For
a business to perform successfully, basing decisions just on financial performance
alone is not sufficient. A company has to track other business measures such as
quality, customer satisfaction, brand preference, employee satisfaction and
retention among others.
Having KPIs and
monitoring them is becoming increasingly critical in today’s competitive and
integrated business environment.
The best KPIs answer the following questions:
- Are our activities aligned to our organizational goals and how well are they executed?
- Are our processes progressive or regressive?
- Are we getting the expected results, if not, why?
- Where is the money going and why is it going there?
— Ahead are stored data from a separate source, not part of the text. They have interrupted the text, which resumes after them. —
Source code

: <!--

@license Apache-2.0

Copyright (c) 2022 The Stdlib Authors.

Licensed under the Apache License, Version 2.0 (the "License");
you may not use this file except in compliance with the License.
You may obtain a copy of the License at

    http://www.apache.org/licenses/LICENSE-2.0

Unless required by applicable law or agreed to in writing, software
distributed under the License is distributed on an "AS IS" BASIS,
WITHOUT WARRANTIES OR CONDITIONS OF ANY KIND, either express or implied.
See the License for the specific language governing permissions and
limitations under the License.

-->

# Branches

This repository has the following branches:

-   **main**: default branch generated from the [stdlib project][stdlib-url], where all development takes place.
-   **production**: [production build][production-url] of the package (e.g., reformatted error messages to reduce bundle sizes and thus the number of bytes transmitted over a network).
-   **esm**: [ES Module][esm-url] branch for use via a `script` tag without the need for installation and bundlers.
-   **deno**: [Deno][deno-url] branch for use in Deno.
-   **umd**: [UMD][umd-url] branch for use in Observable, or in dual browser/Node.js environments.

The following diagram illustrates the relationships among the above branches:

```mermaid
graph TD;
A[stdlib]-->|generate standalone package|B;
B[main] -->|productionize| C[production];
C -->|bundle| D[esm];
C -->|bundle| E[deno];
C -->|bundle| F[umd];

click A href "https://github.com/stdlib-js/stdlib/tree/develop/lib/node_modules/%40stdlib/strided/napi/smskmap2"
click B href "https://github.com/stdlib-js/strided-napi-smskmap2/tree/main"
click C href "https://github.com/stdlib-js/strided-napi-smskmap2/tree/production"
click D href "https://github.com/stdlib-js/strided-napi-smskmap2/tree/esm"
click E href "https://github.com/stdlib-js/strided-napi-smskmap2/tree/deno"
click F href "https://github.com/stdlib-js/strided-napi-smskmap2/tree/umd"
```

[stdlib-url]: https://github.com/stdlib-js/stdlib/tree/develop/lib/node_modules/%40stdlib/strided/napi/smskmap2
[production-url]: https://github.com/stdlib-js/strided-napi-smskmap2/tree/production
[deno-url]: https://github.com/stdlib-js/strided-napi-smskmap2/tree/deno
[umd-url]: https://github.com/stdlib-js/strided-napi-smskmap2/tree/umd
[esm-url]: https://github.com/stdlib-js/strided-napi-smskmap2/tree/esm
- Are all our key stakeholders happy with us? Why and why not?
Most
successful IT companies measure their business performance along 4 quadrants:
Fiscal health, Service Delivery, Customers & Organization.
I
would like to cover the first quadrant - fiscal health as part of this post.
This should be looked at from the perspectives of liquidity, cost &
profitability.
a.
Liquidity
· Current Ratio - current assets divided by current liabilities
· Working Capital - current assets minus current liabilities
· Current Accounts Receivable and Average
Debtor Days - measures total value of receivables and payment period
· Current Accounts Payable and Average Creditor Days - measures total value of
outstanding invoices and payment period
b.
Cost composition
As the biggest challenge facing IT today is the
speed of change, it is essential to have an in depth view of the cost
composition. This would provide insights into where the most money is being
spent, thereby helping in identifying opportunities for improvement. Successful
companies measure their costs along these parameters:
Total Employee cost
Total Employee cost
· Cost of billable
employees as a percentage of sales. In the case of
product companies, it will be product cost as a percentage of sales
· Total direct costs of
IT (TCIT) including all costs associated with building, running and operating
the IT environment (i.e. workforce costs, license costs, hardware costs, software
costs, systems costs, outsourcing costs, etc).
· IT ROI Ratio (Net
Operating Revenue – (Total Expenses – TCIT))/TCIT
· Return on IT Investment
= Net Operating Profit / TCIT
c.
Profitability
High
performing IT companies pay specific attention to their profitability, measured
by various dimensions. In the case of IT service companies, this will translate
to profitability by project, type of project, technology, verticals,
horizontals, regions, business manager etc. In the case of product companies it
will be profitability by product line, customer segments, type of products etc.
In the absence of dimensional analysis of profitability, the company is likely
to miss opportunities to capitalise on profitable ventures and discontinue business
lines that are not doing well.
A
wise man once said that doing the same thing over and over again and expecting
a different result is the actual definition of insanity. Aiming for business
growth necessitates data driven decision making. The right
KPIs can bring about a major difference in the way you manage and make your
business deliver better performance.